Koray Düzgören
CHP’li başkanların el konulan HDP belediyeleri için bir tek sözü yok mu?
Önceki gün değerli meslek büyüğümüz ve ustamız Doğan Özgüden’in sosyal medyada bir tweet’e yaptığı yorum, sürekli tekrarladığımız bir acı gerçeğe dikkat çekiyordu.
CHP’li belediye başkanlarının arife günü yayınladıkları, "Bir tanesin Türkiyem’ başlıklı bayram mesajına Özgüden, şu yorumu iliştirmişti.
"CHP’li çok sayın belediye başkanları! HDP’nin kazandığı ve Tayyip’in gaspettiği belediyeler bu ‘Bir tane’nin neresinde?
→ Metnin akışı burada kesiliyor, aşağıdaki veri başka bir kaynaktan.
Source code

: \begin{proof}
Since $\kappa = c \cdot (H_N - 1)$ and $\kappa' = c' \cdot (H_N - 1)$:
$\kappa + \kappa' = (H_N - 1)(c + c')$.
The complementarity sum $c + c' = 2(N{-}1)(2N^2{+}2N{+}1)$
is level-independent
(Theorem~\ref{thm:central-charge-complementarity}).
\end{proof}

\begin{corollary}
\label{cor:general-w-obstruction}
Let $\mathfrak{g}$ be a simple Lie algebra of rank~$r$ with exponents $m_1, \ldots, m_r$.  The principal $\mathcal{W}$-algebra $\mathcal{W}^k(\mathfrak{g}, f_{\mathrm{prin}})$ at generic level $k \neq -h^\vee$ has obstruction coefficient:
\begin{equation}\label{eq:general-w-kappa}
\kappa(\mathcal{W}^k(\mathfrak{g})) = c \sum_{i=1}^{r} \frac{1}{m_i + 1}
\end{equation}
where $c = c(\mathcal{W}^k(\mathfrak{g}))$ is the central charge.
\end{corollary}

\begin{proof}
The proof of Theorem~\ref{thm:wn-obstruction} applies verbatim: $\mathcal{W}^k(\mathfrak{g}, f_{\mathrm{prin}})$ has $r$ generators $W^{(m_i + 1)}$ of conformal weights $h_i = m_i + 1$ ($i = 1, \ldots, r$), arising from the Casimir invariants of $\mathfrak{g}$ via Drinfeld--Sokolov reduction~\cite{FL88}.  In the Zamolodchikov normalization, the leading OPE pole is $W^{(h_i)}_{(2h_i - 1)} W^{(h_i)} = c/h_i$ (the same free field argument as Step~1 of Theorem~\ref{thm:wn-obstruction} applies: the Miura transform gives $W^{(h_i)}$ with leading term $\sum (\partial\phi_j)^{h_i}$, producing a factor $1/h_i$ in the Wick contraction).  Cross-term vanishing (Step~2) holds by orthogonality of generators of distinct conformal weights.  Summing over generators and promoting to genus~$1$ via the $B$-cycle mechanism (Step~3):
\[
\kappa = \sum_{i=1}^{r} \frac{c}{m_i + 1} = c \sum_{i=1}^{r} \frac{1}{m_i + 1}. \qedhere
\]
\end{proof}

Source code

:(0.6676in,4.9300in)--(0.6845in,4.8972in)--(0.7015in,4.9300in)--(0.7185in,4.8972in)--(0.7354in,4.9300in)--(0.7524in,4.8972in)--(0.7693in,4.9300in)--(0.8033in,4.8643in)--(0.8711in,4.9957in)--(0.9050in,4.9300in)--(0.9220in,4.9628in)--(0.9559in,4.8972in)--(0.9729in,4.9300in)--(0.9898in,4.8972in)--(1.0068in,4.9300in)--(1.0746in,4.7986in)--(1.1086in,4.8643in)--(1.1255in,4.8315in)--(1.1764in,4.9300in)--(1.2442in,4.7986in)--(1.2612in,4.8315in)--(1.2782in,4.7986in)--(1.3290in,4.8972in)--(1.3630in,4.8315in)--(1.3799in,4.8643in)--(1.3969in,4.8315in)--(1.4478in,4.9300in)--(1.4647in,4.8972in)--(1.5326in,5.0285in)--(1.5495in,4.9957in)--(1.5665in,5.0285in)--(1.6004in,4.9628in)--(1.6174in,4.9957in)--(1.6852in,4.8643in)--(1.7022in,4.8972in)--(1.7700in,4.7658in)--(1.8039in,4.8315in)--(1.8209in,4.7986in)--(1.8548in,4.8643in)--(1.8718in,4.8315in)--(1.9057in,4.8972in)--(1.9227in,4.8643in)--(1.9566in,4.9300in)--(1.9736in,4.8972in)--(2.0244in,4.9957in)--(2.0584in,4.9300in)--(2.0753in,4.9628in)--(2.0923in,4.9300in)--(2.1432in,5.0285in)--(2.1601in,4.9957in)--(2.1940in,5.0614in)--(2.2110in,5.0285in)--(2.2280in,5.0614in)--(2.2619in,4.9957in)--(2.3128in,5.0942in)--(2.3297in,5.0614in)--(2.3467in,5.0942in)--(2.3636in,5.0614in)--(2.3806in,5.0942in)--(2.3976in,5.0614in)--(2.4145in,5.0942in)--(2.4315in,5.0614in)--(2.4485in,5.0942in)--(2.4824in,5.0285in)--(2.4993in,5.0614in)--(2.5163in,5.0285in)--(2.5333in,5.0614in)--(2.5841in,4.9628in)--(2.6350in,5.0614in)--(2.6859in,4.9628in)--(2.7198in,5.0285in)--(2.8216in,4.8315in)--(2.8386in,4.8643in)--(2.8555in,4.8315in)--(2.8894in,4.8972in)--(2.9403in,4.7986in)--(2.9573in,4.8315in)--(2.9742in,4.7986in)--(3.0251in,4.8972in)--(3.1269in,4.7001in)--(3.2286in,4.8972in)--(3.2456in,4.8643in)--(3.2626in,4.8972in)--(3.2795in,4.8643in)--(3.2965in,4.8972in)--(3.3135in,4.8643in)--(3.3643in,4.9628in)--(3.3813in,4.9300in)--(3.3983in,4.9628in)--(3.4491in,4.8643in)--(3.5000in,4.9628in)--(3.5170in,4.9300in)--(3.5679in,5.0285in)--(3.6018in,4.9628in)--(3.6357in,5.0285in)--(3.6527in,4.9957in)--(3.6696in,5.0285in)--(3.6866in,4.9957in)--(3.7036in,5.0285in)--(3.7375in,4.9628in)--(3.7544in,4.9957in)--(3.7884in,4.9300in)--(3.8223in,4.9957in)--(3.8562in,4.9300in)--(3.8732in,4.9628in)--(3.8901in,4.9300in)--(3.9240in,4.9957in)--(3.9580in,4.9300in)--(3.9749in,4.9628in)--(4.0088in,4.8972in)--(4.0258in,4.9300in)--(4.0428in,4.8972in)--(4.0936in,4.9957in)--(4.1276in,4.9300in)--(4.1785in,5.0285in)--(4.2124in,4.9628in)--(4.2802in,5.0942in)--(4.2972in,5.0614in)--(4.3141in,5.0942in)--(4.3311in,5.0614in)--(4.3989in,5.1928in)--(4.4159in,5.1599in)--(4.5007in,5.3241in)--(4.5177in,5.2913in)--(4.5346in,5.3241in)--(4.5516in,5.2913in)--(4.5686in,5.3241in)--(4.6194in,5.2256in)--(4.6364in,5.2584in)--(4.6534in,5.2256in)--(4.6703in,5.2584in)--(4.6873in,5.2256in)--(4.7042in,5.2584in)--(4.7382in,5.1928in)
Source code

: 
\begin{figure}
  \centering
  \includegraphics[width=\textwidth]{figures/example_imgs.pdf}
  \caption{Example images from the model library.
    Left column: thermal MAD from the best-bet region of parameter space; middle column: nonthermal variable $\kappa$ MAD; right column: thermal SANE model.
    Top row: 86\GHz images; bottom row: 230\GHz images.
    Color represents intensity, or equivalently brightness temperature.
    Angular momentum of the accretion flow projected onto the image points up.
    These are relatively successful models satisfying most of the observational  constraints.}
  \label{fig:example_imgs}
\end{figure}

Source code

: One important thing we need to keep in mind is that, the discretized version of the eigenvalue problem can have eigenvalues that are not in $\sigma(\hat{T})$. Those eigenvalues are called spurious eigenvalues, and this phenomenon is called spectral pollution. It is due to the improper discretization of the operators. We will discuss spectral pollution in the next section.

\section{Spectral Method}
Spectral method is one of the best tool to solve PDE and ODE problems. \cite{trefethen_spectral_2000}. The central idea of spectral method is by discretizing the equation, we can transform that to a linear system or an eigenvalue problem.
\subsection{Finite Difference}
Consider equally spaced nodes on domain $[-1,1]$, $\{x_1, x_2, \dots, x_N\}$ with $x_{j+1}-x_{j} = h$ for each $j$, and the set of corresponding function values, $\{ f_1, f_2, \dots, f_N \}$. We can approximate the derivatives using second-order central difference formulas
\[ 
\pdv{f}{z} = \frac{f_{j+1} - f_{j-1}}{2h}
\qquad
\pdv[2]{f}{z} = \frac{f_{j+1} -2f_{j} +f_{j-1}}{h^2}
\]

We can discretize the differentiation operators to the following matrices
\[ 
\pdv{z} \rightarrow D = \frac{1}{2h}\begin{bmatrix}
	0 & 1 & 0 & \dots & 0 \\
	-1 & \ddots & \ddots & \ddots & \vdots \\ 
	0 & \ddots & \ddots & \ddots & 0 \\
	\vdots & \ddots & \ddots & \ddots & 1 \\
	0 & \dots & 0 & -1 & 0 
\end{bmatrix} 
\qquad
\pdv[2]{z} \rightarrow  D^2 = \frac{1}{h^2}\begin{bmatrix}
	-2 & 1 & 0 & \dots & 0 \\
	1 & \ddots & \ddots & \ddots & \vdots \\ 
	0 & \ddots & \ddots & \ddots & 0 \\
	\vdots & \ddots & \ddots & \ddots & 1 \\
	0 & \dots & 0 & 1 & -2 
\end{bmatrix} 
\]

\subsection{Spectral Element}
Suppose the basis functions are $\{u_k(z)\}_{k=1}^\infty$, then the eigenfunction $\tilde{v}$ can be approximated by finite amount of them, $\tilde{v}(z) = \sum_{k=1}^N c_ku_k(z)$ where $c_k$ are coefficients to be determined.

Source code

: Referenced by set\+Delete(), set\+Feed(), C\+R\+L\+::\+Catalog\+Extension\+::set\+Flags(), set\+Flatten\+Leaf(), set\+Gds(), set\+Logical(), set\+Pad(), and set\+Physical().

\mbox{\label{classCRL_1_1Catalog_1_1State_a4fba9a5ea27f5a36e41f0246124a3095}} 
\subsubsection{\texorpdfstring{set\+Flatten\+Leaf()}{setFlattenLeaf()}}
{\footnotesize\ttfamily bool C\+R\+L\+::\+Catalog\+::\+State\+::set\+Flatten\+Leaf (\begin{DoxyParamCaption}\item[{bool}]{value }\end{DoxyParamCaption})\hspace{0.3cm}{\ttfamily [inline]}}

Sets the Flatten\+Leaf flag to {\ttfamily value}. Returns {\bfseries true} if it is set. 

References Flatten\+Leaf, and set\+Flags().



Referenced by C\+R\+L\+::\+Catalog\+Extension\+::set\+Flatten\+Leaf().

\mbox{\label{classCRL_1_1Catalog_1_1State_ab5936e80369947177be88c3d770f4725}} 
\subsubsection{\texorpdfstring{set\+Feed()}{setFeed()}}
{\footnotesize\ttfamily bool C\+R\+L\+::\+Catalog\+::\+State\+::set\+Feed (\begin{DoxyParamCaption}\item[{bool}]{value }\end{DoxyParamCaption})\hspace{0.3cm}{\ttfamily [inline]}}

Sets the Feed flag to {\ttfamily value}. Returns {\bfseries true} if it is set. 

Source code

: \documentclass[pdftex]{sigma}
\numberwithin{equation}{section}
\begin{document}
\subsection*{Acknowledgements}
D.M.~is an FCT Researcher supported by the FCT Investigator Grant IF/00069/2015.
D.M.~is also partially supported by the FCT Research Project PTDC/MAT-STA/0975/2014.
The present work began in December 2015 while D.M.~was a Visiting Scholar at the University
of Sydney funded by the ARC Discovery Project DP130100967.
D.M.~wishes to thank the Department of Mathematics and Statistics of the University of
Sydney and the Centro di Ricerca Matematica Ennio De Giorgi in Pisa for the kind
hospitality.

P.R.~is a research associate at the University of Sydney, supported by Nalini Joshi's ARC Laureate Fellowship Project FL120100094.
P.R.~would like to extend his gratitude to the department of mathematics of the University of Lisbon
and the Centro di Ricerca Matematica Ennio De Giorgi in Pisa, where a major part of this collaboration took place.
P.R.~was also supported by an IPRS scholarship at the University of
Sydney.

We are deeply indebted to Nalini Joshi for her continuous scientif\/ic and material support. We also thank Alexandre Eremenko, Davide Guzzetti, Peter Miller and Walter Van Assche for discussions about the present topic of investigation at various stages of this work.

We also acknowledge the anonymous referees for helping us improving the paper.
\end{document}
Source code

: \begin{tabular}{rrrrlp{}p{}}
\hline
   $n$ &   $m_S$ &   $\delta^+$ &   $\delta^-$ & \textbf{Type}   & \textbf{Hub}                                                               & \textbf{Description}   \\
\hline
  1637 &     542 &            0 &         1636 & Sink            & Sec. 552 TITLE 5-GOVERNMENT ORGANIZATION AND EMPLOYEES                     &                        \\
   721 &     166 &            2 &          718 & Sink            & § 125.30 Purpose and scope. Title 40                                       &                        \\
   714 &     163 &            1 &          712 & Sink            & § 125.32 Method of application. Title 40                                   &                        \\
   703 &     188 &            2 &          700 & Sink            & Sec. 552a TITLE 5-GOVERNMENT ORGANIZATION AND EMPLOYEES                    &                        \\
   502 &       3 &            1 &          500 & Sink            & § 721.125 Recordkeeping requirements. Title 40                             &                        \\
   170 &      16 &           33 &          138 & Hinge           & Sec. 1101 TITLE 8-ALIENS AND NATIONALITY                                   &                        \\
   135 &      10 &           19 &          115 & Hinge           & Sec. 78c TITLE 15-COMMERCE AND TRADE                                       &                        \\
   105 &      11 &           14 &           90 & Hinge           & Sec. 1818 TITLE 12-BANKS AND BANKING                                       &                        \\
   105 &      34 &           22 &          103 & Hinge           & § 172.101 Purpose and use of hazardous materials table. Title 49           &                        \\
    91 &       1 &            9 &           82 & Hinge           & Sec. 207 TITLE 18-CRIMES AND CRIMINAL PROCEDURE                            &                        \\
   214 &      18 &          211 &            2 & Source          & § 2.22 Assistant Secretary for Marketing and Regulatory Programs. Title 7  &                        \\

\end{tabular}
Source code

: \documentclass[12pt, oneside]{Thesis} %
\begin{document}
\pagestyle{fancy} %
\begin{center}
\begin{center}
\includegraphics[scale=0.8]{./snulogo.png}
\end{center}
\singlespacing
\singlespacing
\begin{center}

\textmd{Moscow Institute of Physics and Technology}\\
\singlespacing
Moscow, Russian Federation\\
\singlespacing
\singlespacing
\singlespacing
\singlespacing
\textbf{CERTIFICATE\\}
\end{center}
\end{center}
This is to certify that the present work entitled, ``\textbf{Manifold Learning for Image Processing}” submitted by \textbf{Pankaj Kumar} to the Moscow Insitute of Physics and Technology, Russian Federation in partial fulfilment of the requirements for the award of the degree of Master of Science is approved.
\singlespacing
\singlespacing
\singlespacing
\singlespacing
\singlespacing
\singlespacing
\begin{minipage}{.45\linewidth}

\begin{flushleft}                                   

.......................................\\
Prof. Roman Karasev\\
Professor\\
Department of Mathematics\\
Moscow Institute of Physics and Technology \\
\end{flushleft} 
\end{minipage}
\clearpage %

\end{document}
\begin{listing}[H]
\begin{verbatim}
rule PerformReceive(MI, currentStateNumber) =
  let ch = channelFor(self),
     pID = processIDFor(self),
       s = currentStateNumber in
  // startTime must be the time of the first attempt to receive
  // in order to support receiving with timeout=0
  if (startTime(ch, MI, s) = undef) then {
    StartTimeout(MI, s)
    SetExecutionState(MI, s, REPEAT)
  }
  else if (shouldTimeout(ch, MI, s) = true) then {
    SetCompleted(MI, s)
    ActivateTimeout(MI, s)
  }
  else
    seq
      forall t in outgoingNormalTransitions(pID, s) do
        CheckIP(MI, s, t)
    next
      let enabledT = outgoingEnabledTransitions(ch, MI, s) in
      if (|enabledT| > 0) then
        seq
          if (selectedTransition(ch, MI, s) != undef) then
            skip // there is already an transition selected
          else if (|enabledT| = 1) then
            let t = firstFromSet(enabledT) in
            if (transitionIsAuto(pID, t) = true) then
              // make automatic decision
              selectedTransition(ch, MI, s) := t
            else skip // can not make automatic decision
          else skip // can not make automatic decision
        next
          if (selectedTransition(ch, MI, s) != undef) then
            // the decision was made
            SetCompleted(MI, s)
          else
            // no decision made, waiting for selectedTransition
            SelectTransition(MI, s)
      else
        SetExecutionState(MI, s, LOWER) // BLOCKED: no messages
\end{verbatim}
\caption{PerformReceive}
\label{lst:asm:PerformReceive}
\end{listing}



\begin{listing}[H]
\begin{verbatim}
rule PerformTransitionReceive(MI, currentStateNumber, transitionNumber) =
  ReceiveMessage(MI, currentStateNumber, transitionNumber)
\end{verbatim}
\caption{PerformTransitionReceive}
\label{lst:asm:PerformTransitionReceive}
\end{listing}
O konuda bir tek sözünüz yok mu?"
Aslında bu nottan sonra fazla söze gerek yok ama ben yine de ustamızın bıraktığı yerden devam edeyim…
Önce CHP’li 11 büyükşehir belediye başkanının yayınladığı mesaja bakalım.
Mesajın başlığı çok çarpıcı: Bir tanesin Türkiyem!
Hazırlanan videoda başkanlar, Ramazan Bayramı öncesi birlik, beraberlik mesajı veriyor.
Başkanların sosyal medya hesaplarından aynı anda yayınlanan videoda, "Biz biriz, birlikteyiz. 81 farklı il, bir tane Türkiye'yiz. Her zaman olduğu gibi bu zor dönemde de halkımızla, devletimizle, belediyelerimizle 81 il, bir tane Türkiye anlayışıyla beraberiz. Bir tanesin Türkiyem. Birlikte başaracağız" ifadeleri yer alıyor.
Paylaşılan videoda, başkanların başkanı oldukları şehirlerin farklı yerlerde çekilmiş görüntüleriyle birlikte birbirlerine mesajlarına da yer veriliyor.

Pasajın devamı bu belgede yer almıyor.